A Surrogate-Assisted Variable Grouping Algorithm for General Large Scale Global Optimization Problems
This addresses a key bottleneck in optimization for researchers and practitioners dealing with high-dimensional problems, though it is an incremental improvement over existing decomposition methods.
The authors tackled the problem of decomposing large-scale global optimization problems for cooperative coevolution, proposing a surrogate-assisted variable grouping algorithm that reduces fitness evaluations and improves accuracy. Experimental results on benchmark functions up to 2000 dimensions show SVG has broader applicability and competitive efficiency compared to six state-of-the-art methods.
Problem decomposition plays a vital role when applying cooperative coevolution (CC) to large scale global optimization problems. However, most learning-based decomposition algorithms either only apply to additively separable problems or face the issue of false separability detections. Directing against these limitations, this study proposes a novel decomposition algorithm called surrogate-assisted variable grouping (SVG). SVG first designs a general-separability-oriented detection criterion according to whether the optimum of a variable changes with other variables. This criterion is consistent with the separability definition and thus endows SVG with broad applicability and high accuracy.

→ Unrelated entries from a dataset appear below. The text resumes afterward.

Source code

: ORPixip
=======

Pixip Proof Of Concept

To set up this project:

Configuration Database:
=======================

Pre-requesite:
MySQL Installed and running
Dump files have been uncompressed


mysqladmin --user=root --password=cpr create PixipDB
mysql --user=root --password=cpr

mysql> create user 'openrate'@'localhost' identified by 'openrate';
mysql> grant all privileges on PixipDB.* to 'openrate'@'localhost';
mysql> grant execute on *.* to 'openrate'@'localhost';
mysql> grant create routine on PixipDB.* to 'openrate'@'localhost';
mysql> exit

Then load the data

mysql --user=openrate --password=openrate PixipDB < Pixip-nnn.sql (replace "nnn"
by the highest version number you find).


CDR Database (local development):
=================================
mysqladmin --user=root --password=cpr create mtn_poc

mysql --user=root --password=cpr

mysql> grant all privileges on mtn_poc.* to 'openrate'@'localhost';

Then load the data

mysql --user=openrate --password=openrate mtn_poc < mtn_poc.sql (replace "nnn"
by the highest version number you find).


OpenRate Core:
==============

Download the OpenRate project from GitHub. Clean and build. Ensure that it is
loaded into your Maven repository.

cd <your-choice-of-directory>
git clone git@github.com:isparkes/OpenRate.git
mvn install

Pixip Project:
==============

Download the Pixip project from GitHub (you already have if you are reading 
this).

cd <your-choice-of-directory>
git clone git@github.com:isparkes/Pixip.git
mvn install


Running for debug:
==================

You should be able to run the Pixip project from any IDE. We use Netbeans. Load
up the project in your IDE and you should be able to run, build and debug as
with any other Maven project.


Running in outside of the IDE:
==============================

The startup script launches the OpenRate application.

To reduce the fitness evaluation requirement, SVG seeks the optimum of a variable with the help of a surrogate model rather than the original expensive high-dimensional model. Moreover, it converts the variable grouping process into a dynamic-binary-tree search one, which facilitates reutilizing historical separability detection information and thus reducing detection times. To evaluate the performance of SVG, a suite of benchmark functions with up to 2000 dimensions, including additively and non-additively separable ones, were designed. Experimental results on these functions indicate that, compared with six state-of-the-art decomposition algorithms, SVG possesses broader applicability and competitive efficiency. Furthermore, it can significantly enhance the optimization performance of CC.